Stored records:
---*---
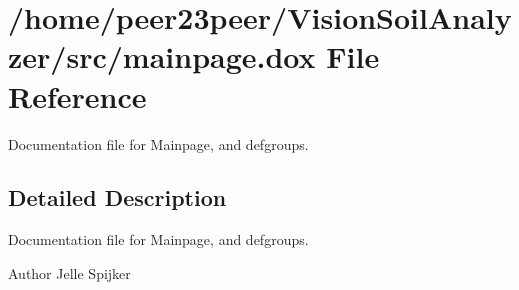 \hypertarget{mainpage_8dox}{}\section{/home/peer23peer/\+Vision\+Soil\+Analyzer/src/mainpage.dox File Reference}
\label{mainpage_8dox}


Documentation file for Mainpage, and defgroups.  




\subsection{Detailed Description}
Documentation file for Mainpage, and defgroups. 

\begin{DoxyAuthor}{Author}
Jelle Spijker 
\end{DoxyAuthor}
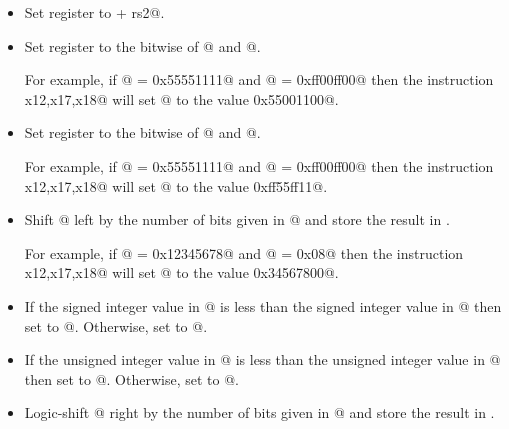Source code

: \begin{itemize}
\item{}
\label{insn:add}

Set register \verb@rd@ to  + rs2@.

\item{}
\label{insn:and}

Set register \verb@rd@ to the bitwise \verb@and@ of @ and  @.

For example, if @ = \verb@0x55551111@ and @ = \verb@0xff00ff00@
then the instruction \verb@xor x12,x17,x18@ will set @ to the
value \verb@0x55001100@.

\item{}
\label{insn:or}

Set register \verb@rd@ to the bitwise \verb@or@ of @ and  @.

For example, if @ = \verb@0x55551111@ and @ = \verb@0xff00ff00@
then the instruction \verb@xor x12,x17,x18@ will set @ to the
value \verb@0xff55ff11@.

\item{}
\label{insn:sll}

Shift @ left by the number of bits given in @ and
store the result in \verb@rd@.

For example, if @ = \verb@0x12345678@ and @ = \verb@0x08@
then the instruction \verb@sll x12,x17,x18@ will set @ to the
value \verb@0x34567800@.

\item{}
\label{insn:slt}

If the signed integer value in @ is less than the
signed integer value in @ then set \verb@rd@ to @.
Otherwise, set \verb@rd@ to @.

\item{}
\label{insn:sltu}

If the unsigned integer value in @ is less than the
unsigned integer value in @ then set \verb@rd@ to @.
Otherwise, set \verb@rd@ to @.

\item{}
\label{insn:sra}

Logic-shift @ right by the number of bits given in @ and
store the result in \verb@rd@.


\end{itemize}
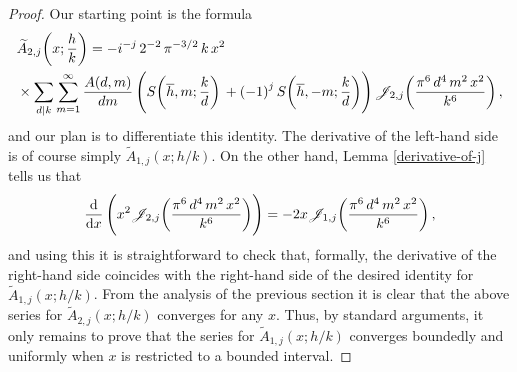 \documentclass[a4paper,10pt,twoside]{amsart}
\theoremstyle{definition}
\numberwithin{equation}{section}
\renewcommand\:{\colon}
\begin{document}
\begin{proof}
Our starting point is the formula
\begin{align*}
&\widetilde A_{2,j}\!\left(x;\frac hk\right)
=-i^{-j}\,2^{-2}\,\pi^{-3/2}\,k\,x^2\\&\times
\sum_{d\mid k}\sum_{m=1}^\infty\frac{A(d,m)}{dm}\left(S\!\left(\overline h,m;\frac kd\right)\vphantom{\Bigg|}+\left(-1\right)^jS\!\left(\overline h,-m;\frac kd\right)\right)\mathscr J_{2,j}\!\left(\frac{\pi^6\,d^4\,m^2\,x^2}{k^6}\right),
\end{align*}
and our plan is to differentiate this identity. The derivative of the left-hand side is of course simply $\widetilde A_{1,j}(x;h/k)$. On the other hand, Lemma \ref{derivative-of-j} tells us that
\[\frac{\mathrm d}{\mathrm dx}\left(x^2\vphantom{\Bigg|}\mathscr J_{2,j}\!\left(\frac{\pi^6\,d^4\,m^2\,x^2}{k^6}\right)\right)=-2x\mathscr J_{1,j}\!\left(\frac{\pi^6\,d^4\,m^2\,x^2}{k^6}\right),\]
and using this it is straightforward to check that, formally, the derivative of the right-hand side coincides with the right-hand side of the desired identity for $\widetilde A_{1,j}(x;h/k)$. From the analysis of the previous section it is clear that the above series for $\widetilde A_{2,j}(x;h/k)$ converges for any $x$. Thus, by standard arguments, it only remains to prove that the series for $\widetilde A_{1,j}(x;h/k)$ converges boundedly and uniformly when $x$ is restricted to a bounded interval.


\end{proof}
\end{document}

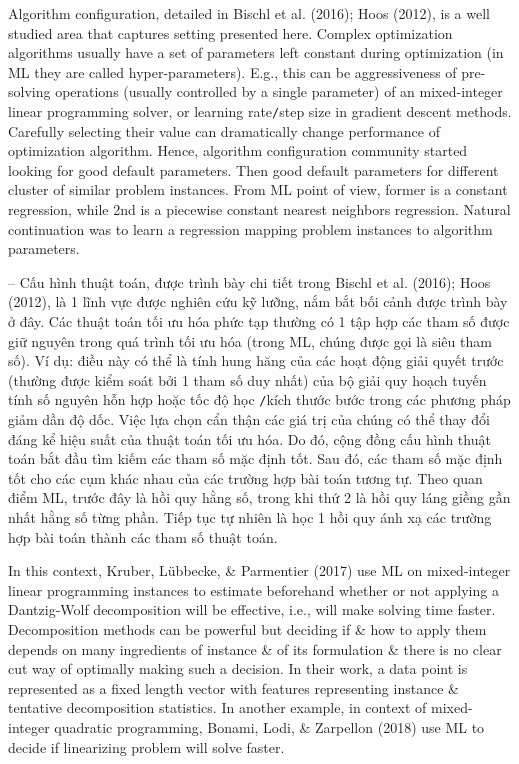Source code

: \documentclass{article}
\begin{document}
\begin{itemize}
\begin{itemize}
\begin{itemize}
            Algorithm configuration, detailed in Bischl et al. (2016); Hoos (2012), is a well studied area that captures setting presented here. Complex optimization algorithms usually have a set of parameters left constant during optimization (in ML they are called hyper-parameters). E.g., this can be aggressiveness of pre-solving operations (usually controlled by a single parameter) of an mixed-integer linear programming solver, or learning rate{\tt/}step size in gradient descent methods. Carefully selecting their value can dramatically change performance of optimization algorithm. Hence, algorithm configuration community started looking for good default parameters. Then good default parameters for different cluster of similar problem instances. From ML point of view, former is a constant regression, while 2nd is a piecewise constant nearest neighbors regression. Natural continuation was to learn a regression mapping problem instances to algorithm parameters.

            -- Cấu hình thuật toán, được trình bày chi tiết trong Bischl et al. (2016); Hoos (2012), là 1 lĩnh vực được nghiên cứu kỹ lưỡng, nắm bắt bối cảnh được trình bày ở đây. Các thuật toán tối ưu hóa phức tạp thường có 1 tập hợp các tham số được giữ nguyên trong quá trình tối ưu hóa (trong ML, chúng được gọi là siêu tham số). Ví dụ: điều này có thể là tính hung hăng của các hoạt động giải quyết trước (thường được kiểm soát bởi 1 tham số duy nhất) của bộ giải quy hoạch tuyến tính số nguyên hỗn hợp hoặc tốc độ học {\tt/}kích thước bước trong các phương pháp giảm dần độ dốc. Việc lựa chọn cẩn thận các giá trị của chúng có thể thay đổi đáng kể hiệu suất của thuật toán tối ưu hóa. Do đó, cộng đồng cấu hình thuật toán bắt đầu tìm kiếm các tham số mặc định tốt. Sau đó, các tham số mặc định tốt cho các cụm khác nhau của các trường hợp bài toán tương tự. Theo quan điểm ML, trước đây là hồi quy hằng số, trong khi thứ 2 là hồi quy láng giềng gần nhất hằng số từng phần. Tiếp tục tự nhiên là học 1 hồi quy ánh xạ các trường hợp bài toán thành các tham số thuật toán.

            In this context, Kruber, Lübbecke, \& Parmentier (2017) use ML on mixed-integer linear programming instances to estimate beforehand whether or not applying a Dantzig-Wolf decomposition will be effective, i.e., will make solving time faster. Decomposition methods can be powerful but deciding if \& how to apply them depends on many ingredients of instance \& of its formulation \& there is no clear cut way of optimally making such a decision. In their work, a data point is represented as a fixed length vector with features representing instance \& tentative decomposition statistics. In another example, in context of mixed-integer quadratic programming, Bonami, Lodi, \& Zarpellon (2018) use ML to decide if linearizing problem will solve faster.


\end{itemize}
\end{itemize}
\end{itemize}
\end{document}
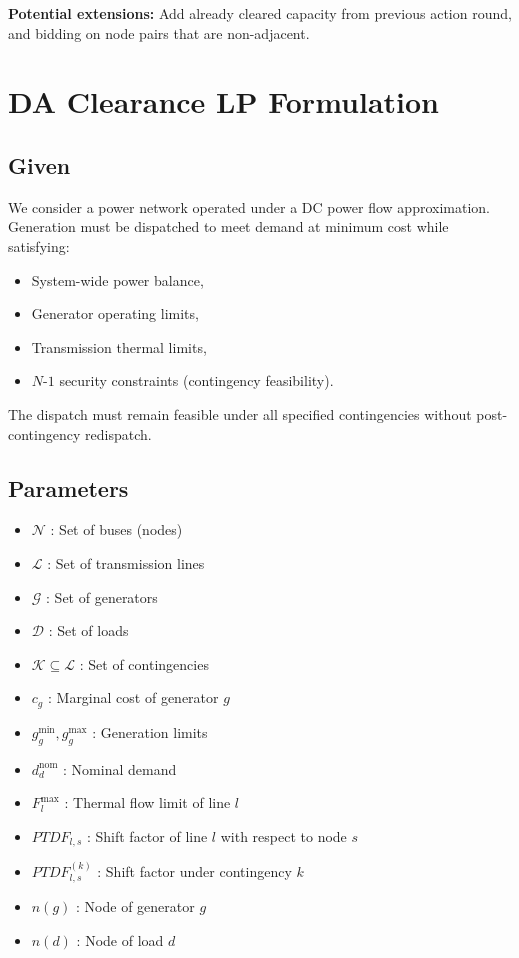 \documentclass[11pt]{article}
\begin{document}
\textbf{Potential extensions:} Add already cleared capacity from previous action round, and bidding on node pairs that are non-adjacent.

\section{DA Clearance LP Formulation}

\subsection{Given}

We consider a power network operated under a DC power flow approximation.
Generation must be dispatched to meet demand at minimum cost while satisfying:

\begin{itemize}
    \item System-wide power balance,
    \item Generator operating limits,
    \item Transmission thermal limits,
    \item $N$-$1$ security constraints (contingency feasibility).
\end{itemize}

The dispatch must remain feasible under all specified contingencies without post-contingency redispatch.

\subsection{Parameters}

\begin{itemize}
    \item $\mathcal{N}$ : Set of buses (nodes)
    \item $\mathcal{L}$ : Set of transmission lines
    \item $\mathcal{G}$ : Set of generators
    \item $\mathcal{D}$ : Set of loads
    \item $\mathcal{K} \subseteq \mathcal{L}$ : Set of contingencies
    \item $c_g$ : Marginal cost of generator $g$
    \item $g_g^{\min}, g_g^{\max}$ : Generation limits
    \item $d_d^{\text{nom}}$ : Nominal demand
    \item $F_l^{\max}$ : Thermal flow limit of line $l$
    \item $PTDF_{l,s}$ : Shift factor of line $l$ with respect to node $s$
    \item $PTDF_{l,s}^{(k)}$ : Shift factor under contingency $k$
    \item $n(g)$ : Node of generator $g$
    \item $n(d)$ : Node of load $d$
\end{itemize}
\end{document}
---*---
* **TO DO**
Give the preceding data back exactly, minus every picture.

* **EXERCISE SOLUTION**
 \hypertarget{mainpage_8dox}{}\section{/home/peer23peer/\+Vision\+Soil\+Analyzer/src/mainpage.dox File Reference}
\label{mainpage_8dox}


Documentation file for Mainpage, and defgroups.  




\subsection{Detailed Description}
Documentation file for Mainpage, and defgroups. 

\begin{DoxyAuthor}{Author}
Jelle Spijker 
\end{DoxyAuthor}
Source code

: \begin{itemize}
\item{}
\label{insn:add}

Set register \verb@rd@ to  + rs2@.

\item{}
\label{insn:and}

Set register \verb@rd@ to the bitwise \verb@and@ of @ and  @.

For example, if @ = \verb@0x55551111@ and @ = \verb@0xff00ff00@
then the instruction \verb@xor x12,x17,x18@ will set @ to the
value \verb@0x55001100@.

\item{}
\label{insn:or}

Set register \verb@rd@ to the bitwise \verb@or@ of @ and  @.

For example, if @ = \verb@0x55551111@ and @ = \verb@0xff00ff00@
then the instruction \verb@xor x12,x17,x18@ will set @ to the
value \verb@0xff55ff11@.

\item{}
\label{insn:sll}

Shift @ left by the number of bits given in @ and
store the result in \verb@rd@.

For example, if @ = \verb@0x12345678@ and @ = \verb@0x08@
then the instruction \verb@sll x12,x17,x18@ will set @ to the
value \verb@0x34567800@.

\item{}
\label{insn:slt}

If the signed integer value in @ is less than the
signed integer value in @ then set \verb@rd@ to @.
Otherwise, set \verb@rd@ to @.

\item{}
\label{insn:sltu}

If the unsigned integer value in @ is less than the
unsigned integer value in @ then set \verb@rd@ to @.
Otherwise, set \verb@rd@ to @.

\item{}
\label{insn:sra}

Logic-shift @ right by the number of bits given in @ and
store the result in \verb@rd@.


\end{itemize}
 \documentclass[a4paper,10pt,twoside]{amsart}
\theoremstyle{definition}
\numberwithin{equation}{section}
\renewcommand\:{\colon}
\begin{document}
\begin{proof}
Our starting point is the formula
\begin{align*}
&\widetilde A_{2,j}\!\left(x;\frac hk\right)
=-i^{-j}\,2^{-2}\,\pi^{-3/2}\,k\,x^2\\&\times
\sum_{d\mid k}\sum_{m=1}^\infty\frac{A(d,m)}{dm}\left(S\!\left(\overline h,m;\frac kd\right)\vphantom{\Bigg|}+\left(-1\right)^jS\!\left(\overline h,-m;\frac kd\right)\right)\mathscr J_{2,j}\!\left(\frac{\pi^6\,d^4\,m^2\,x^2}{k^6}\right),
\end{align*}
and our plan is to differentiate this identity. The derivative of the left-hand side is of course simply $\widetilde A_{1,j}(x;h/k)$. On the other hand, Lemma \ref{derivative-of-j} tells us that
\[\frac{\mathrm d}{\mathrm dx}\left(x^2\vphantom{\Bigg|}\mathscr J_{2,j}\!\left(\frac{\pi^6\,d^4\,m^2\,x^2}{k^6}\right)\right)=-2x\mathscr J_{1,j}\!\left(\frac{\pi^6\,d^4\,m^2\,x^2}{k^6}\right),\]
and using this it is straightforward to check that, formally, the derivative of the right-hand side coincides with the right-hand side of the desired identity for $\widetilde A_{1,j}(x;h/k)$. From the analysis of the previous section it is clear that the above series for $\widetilde A_{2,j}(x;h/k)$ converges for any $x$. Thus, by standard arguments, it only remains to prove that the series for $\widetilde A_{1,j}(x;h/k)$ converges boundedly and uniformly when $x$ is restricted to a bounded interval.


\end{proof}
\end{document}

Source code

: \documentclass{article}
\begin{document}
\begin{itemize}
\begin{itemize}
\begin{itemize}
            Algorithm configuration, detailed in Bischl et al. (2016); Hoos (2012), is a well studied area that captures setting presented here. Complex optimization algorithms usually have a set of parameters left constant during optimization (in ML they are called hyper-parameters). E.g., this can be aggressiveness of pre-solving operations (usually controlled by a single parameter) of an mixed-integer linear programming solver, or learning rate{\tt/}step size in gradient descent methods. Carefully selecting their value can dramatically change performance of optimization algorithm. Hence, algorithm configuration community started looking for good default parameters. Then good default parameters for different cluster of similar problem instances. From ML point of view, former is a constant regression, while 2nd is a piecewise constant nearest neighbors regression. Natural continuation was to learn a regression mapping problem instances to algorithm parameters.

            -- Cấu hình thuật toán, được trình bày chi tiết trong Bischl et al. (2016); Hoos (2012), là 1 lĩnh vực được nghiên cứu kỹ lưỡng, nắm bắt bối cảnh được trình bày ở đây. Các thuật toán tối ưu hóa phức tạp thường có 1 tập hợp các tham số được giữ nguyên trong quá trình tối ưu hóa (trong ML, chúng được gọi là siêu tham số). Ví dụ: điều này có thể là tính hung hăng của các hoạt động giải quyết trước (thường được kiểm soát bởi 1 tham số duy nhất) của bộ giải quy hoạch tuyến tính số nguyên hỗn hợp hoặc tốc độ học {\tt/}kích thước bước trong các phương pháp giảm dần độ dốc. Việc lựa chọn cẩn thận các giá trị của chúng có thể thay đổi đáng kể hiệu suất của thuật toán tối ưu hóa. Do đó, cộng đồng cấu hình thuật toán bắt đầu tìm kiếm các tham số mặc định tốt. Sau đó, các tham số mặc định tốt cho các cụm khác nhau của các trường hợp bài toán tương tự. Theo quan điểm ML, trước đây là hồi quy hằng số, trong khi thứ 2 là hồi quy láng giềng gần nhất hằng số từng phần. Tiếp tục tự nhiên là học 1 hồi quy ánh xạ các trường hợp bài toán thành các tham số thuật toán.

            In this context, Kruber, Lübbecke, \& Parmentier (2017) use ML on mixed-integer linear programming instances to estimate beforehand whether or not applying a Dantzig-Wolf decomposition will be effective, i.e., will make solving time faster. Decomposition methods can be powerful but deciding if \& how to apply them depends on many ingredients of instance \& of its formulation \& there is no clear cut way of optimally making such a decision. In their work, a data point is represented as a fixed length vector with features representing instance \& tentative decomposition statistics. In another example, in context of mixed-integer quadratic programming, Bonami, Lodi, \& Zarpellon (2018) use ML to decide if linearizing problem will solve faster.


\end{itemize}
\end{itemize}
\end{itemize}
\end{document}
 \documentclass[11pt]{article}
\begin{document}
\textbf{Potential extensions:} Add already cleared capacity from previous action round, and bidding on node pairs that are non-adjacent.

\section{DA Clearance LP Formulation}

\subsection{Given}

We consider a power network operated under a DC power flow approximation.
Generation must be dispatched to meet demand at minimum cost while satisfying:

\begin{itemize}
    \item System-wide power balance,
    \item Generator operating limits,
    \item Transmission thermal limits,
    \item $N$-$1$ security constraints (contingency feasibility).
\end{itemize}

The dispatch must remain feasible under all specified contingencies without post-contingency redispatch.

\subsection{Parameters}

\begin{itemize}
    \item $\mathcal{N}$ : Set of buses (nodes)
    \item $\mathcal{L}$ : Set of transmission lines
    \item $\mathcal{G}$ : Set of generators
    \item $\mathcal{D}$ : Set of loads
    \item $\mathcal{K} \subseteq \mathcal{L}$ : Set of contingencies
    \item $c_g$ : Marginal cost of generator $g$
    \item $g_g^{\min}, g_g^{\max}$ : Generation limits
    \item $d_d^{\text{nom}}$ : Nominal demand
    \item $F_l^{\max}$ : Thermal flow limit of line $l$
    \item $PTDF_{l,s}$ : Shift factor of line $l$ with respect to node $s$
    \item $PTDF_{l,s}^{(k)}$ : Shift factor under contingency $k$
    \item $n(g)$ : Node of generator $g$
    \item $n(d)$ : Node of load $d$
\end{itemize}
\end{document}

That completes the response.